Your goal: Work through the data and say how many lines contain "than". The number alone is the answer.

[Recorded data]
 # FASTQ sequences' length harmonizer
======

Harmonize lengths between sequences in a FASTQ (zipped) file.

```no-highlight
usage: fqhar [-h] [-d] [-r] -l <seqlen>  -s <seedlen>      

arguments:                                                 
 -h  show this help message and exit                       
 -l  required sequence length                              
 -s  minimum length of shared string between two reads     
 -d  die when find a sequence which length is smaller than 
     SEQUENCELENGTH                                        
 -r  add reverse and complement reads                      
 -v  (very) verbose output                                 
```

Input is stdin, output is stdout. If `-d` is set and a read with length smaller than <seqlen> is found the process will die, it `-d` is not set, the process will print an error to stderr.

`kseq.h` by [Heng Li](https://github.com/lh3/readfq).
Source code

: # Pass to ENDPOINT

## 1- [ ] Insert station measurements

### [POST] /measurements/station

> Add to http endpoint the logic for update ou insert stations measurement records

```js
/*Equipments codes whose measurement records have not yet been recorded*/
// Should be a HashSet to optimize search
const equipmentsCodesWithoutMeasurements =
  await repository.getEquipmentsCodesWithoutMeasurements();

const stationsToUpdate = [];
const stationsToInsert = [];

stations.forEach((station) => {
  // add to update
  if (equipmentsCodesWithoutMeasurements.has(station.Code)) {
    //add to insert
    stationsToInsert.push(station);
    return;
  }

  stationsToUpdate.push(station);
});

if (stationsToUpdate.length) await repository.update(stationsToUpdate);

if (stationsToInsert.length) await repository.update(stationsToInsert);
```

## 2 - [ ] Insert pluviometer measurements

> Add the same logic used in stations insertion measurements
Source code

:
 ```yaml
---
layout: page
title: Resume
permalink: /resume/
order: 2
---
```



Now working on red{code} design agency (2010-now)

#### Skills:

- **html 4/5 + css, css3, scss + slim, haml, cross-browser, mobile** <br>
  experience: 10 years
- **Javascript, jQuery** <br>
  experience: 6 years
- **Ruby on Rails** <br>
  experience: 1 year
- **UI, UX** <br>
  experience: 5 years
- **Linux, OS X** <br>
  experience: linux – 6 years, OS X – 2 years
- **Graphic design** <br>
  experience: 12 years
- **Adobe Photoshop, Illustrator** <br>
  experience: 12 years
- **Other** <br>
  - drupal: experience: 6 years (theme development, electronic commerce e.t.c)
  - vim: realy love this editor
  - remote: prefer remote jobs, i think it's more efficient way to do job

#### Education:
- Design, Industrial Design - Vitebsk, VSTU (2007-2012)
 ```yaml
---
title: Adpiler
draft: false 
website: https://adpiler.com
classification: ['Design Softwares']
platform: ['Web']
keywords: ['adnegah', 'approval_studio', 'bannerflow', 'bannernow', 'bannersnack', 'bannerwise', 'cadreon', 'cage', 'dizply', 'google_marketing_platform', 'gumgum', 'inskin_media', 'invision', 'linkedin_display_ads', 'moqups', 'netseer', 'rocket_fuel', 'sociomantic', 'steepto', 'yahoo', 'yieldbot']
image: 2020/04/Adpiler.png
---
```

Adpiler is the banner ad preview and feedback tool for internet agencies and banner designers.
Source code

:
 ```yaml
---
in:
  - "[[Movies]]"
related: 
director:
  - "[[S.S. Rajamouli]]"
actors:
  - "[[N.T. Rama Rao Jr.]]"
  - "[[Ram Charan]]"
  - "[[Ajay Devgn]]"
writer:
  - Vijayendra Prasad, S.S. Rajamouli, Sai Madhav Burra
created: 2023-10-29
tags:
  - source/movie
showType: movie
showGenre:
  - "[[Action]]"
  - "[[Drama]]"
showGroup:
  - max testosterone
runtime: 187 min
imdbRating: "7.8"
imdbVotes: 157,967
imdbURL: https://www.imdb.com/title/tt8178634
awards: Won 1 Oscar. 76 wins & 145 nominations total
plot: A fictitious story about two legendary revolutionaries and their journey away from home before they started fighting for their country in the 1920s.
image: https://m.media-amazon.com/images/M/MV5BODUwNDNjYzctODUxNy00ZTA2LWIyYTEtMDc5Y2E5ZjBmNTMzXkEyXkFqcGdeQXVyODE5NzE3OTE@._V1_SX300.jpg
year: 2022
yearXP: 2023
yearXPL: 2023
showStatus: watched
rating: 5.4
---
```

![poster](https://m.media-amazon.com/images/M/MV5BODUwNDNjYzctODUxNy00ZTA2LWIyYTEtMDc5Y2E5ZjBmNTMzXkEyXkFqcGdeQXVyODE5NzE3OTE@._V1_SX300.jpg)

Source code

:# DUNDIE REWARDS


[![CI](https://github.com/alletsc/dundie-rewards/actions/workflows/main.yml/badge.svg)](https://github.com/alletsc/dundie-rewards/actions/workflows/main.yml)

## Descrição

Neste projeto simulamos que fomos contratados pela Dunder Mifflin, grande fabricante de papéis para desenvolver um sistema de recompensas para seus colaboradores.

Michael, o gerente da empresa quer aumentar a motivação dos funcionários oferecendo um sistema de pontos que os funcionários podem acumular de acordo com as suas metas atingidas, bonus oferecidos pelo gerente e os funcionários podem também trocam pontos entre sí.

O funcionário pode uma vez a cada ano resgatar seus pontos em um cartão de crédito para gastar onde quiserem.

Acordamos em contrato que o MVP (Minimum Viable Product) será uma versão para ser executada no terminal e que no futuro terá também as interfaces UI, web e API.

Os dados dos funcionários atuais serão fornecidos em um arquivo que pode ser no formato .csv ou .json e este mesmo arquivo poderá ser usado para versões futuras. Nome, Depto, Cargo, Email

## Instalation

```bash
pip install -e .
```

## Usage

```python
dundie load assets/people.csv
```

Answer space: 2